Oben angekommen, stellen wir uns schützend an eine Friedhofsmauer mit Blick in die Weite. Und das, das merken wir spät in der Nacht, ist eine gute Idee. Denn der Wind ist hier oben nicht zu unterschätzen!
Kaum haben wir angehalten, ruft es neben uns auf Bärndeutsch: «Hallo, was machen denn Berner hier?» Und weiter: «Willkommen in meiner Heimat.»
Ein Tunesier heisst uns willkommen, erzählt stolz von seiner Stadt und gleichzeitig, dass er hier nur auf Urlaub ist, eigentlich wohnt und arbeitet er in Bern. Ob wir genug zu essen hätten, ob wir etwas bräuchten, ob wir Hilfe bräuchten. Schnell werden Telefonnummern ausgetauscht und wir sind wieder einmal fassungslos über so viel Gastfreundschaft.
Aber das ist noch nicht alles, wie wir wenig später feststellen. Sein Bruder kommt eine halbe Stunde später mit einer Tasche voller Essen: frisches Brot, eine riesige Schüssel Couscous mit Gemüse und Fleisch, Harissa und gegrillten Peperoni (Paprika, für uns Deutsche).
Als wir die Tüte auspacken, denken wir, dass wohl noch 5 bis 10 Leute kommen werden, so viel wurde uns gebracht, aber das sind wohl tunesische Mengen, an die wir uns wohl nie gewöhnen werden.
Am nächsten Tag arbeiten wir fleissig bei bester Aussicht und viel Besuch von Truthähnen, Schafen, Ziegen und Hühnern, abends bringt Gerd das saubere Geschirr runter in die Stadt zu unserem Gönner. Vor der Tür wird er schon erwartet: Die Männer tauschen nur die Taschen: leeres Geschirr gegen volles. Heute gibt es gegrillten Fisch, Gemüse, eine andere Form von Berberbrot und Pommes frites. Und Harissa, klar, oder?
Ich decke den Tisch, wir essen unser Geschenk (unsere eigenen Sachen im Kühlschrank müssen warten!) und lachen inklusive Freudentränen. So schön!
Da klopft es an der Tür, es ist wieder der Bruder, er bringt uns ein Kilo Berghonig. Gerne würden wir ihm etwas dafür geben, aber das lässt er nicht zu. «Bienvenue en Tunisie», sagt er lächelnd und knattert auf seinem Roller davon.
Kann uns mal jemand kneifen? Kann das alles wahr sein? Wir sitzen in unserem Felix, bei schönstem Sonnenuntergang in einem Land voller Überraschungen und gerade heute denken wir wieder: Gute Entscheidung, das mit dem Reisen!

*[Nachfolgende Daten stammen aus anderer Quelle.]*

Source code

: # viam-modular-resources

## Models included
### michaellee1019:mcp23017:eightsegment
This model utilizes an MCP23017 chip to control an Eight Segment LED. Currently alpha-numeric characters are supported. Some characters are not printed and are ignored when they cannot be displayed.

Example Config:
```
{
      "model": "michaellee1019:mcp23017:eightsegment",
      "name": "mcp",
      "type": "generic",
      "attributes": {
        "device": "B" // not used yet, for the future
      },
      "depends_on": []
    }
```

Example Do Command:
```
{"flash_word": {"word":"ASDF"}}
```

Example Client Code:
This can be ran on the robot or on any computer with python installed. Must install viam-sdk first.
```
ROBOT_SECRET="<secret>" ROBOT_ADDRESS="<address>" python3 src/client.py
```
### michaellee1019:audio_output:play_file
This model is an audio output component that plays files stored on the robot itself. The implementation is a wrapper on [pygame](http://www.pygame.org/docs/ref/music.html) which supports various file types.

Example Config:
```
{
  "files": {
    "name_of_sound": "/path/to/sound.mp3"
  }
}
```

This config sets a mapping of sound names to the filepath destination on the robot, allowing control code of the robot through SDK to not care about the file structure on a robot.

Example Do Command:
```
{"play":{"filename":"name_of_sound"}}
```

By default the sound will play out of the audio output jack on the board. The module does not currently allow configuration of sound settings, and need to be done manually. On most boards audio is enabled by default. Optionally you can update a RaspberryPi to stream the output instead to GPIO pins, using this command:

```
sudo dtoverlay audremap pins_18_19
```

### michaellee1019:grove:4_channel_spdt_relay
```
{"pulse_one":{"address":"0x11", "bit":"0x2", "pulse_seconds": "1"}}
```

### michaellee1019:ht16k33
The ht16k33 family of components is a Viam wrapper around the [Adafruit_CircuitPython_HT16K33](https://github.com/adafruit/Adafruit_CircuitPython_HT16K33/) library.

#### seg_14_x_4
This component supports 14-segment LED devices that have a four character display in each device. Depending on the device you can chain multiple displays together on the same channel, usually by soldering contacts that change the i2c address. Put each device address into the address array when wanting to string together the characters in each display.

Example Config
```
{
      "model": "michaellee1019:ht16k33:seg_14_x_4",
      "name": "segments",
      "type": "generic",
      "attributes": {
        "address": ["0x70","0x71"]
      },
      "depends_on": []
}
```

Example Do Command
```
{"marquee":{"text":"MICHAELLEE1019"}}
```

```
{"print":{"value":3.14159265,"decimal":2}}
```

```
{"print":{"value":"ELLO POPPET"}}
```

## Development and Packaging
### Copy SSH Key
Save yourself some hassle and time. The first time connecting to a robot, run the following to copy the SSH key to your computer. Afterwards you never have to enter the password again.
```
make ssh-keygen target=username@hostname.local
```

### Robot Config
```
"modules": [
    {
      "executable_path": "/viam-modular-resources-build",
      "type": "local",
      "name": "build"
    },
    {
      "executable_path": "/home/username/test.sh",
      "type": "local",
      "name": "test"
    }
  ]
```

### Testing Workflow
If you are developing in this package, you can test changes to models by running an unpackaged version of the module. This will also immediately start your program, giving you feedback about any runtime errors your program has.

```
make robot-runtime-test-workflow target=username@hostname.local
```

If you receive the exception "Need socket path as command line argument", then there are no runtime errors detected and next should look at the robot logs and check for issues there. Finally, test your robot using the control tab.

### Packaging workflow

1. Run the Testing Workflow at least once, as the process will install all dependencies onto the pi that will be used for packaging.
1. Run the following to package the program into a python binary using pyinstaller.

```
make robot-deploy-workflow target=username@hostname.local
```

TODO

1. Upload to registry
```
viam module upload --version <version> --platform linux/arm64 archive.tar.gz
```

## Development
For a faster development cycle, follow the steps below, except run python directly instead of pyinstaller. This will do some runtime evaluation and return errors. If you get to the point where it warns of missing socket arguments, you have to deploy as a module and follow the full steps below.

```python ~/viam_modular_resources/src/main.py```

Wir bedanken uns wie so oft per WhatsApp, zurückkommt eine Sprachnachricht mit etwa folgendem Inhalt: «Ihr seid immer willkommen, auch mit Freunden und Familie, sehr gerne! Und wenn irgendwas ist, auch wenn ich dann schon wieder in der Schweiz bin, meldet euch, meine Familie wird sich kümmern und euch helfen!». Gute Reise und «Schön, sid dir da gsi!»
Danke Tunesien, danke dem unbekannten tunesischen Bärner, den wir, wenn wir wieder einmal in Bern sind, so gerne treffen würden, um ihm noch einmal persönlich zu danken.

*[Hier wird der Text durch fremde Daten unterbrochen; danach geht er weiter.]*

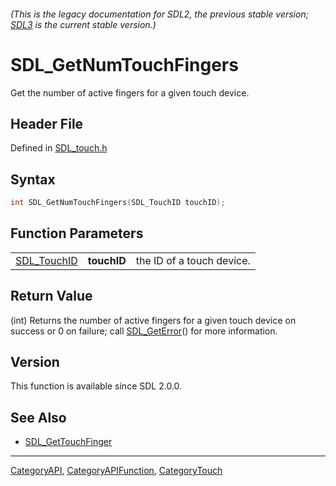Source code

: ###### (This is the legacy documentation for SDL2, the previous stable version; [SDL3](https://wiki.libsdl.org/SDL3/) is the current stable version.)
# SDL_GetNumTouchFingers

Get the number of active fingers for a given touch device.

## Header File

Defined in [SDL_touch.h](https://github.com/libsdl-org/SDL/blob/SDL2/include/SDL_touch.h)

## Syntax

```c
int SDL_GetNumTouchFingers(SDL_TouchID touchID);
```

## Function Parameters

|                            |             |                           |
| -------------------------- | ----------- | ------------------------- |
| [SDL_TouchID](SDL_TouchID) | **touchID** | the ID of a touch device. |

## Return Value

(int) Returns the number of active fingers for a given touch device on
success or 0 on failure; call [SDL_GetError](SDL_GetError)() for more
information.

## Version

This function is available since SDL 2.0.0.

## See Also

- [SDL_GetTouchFinger](SDL_GetTouchFinger)

----
[CategoryAPI](CategoryAPI), [CategoryAPIFunction](CategoryAPIFunction), [CategoryTouch](CategoryTouch)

Wir werden uns immer an Kesra erinnern. Wegen der Zitadelle? Hm, vielleicht. Wegen der bunten Treppe, ja, das ist möglich. Wegen der Menschen? Auf jeden Fall!
Merci fürs «Mitreisen»
Hier findet ihr unsere künftigen Vorträge:
Termin: 24. November 2024 16 Uhr (Türöffnung 15 Uhr)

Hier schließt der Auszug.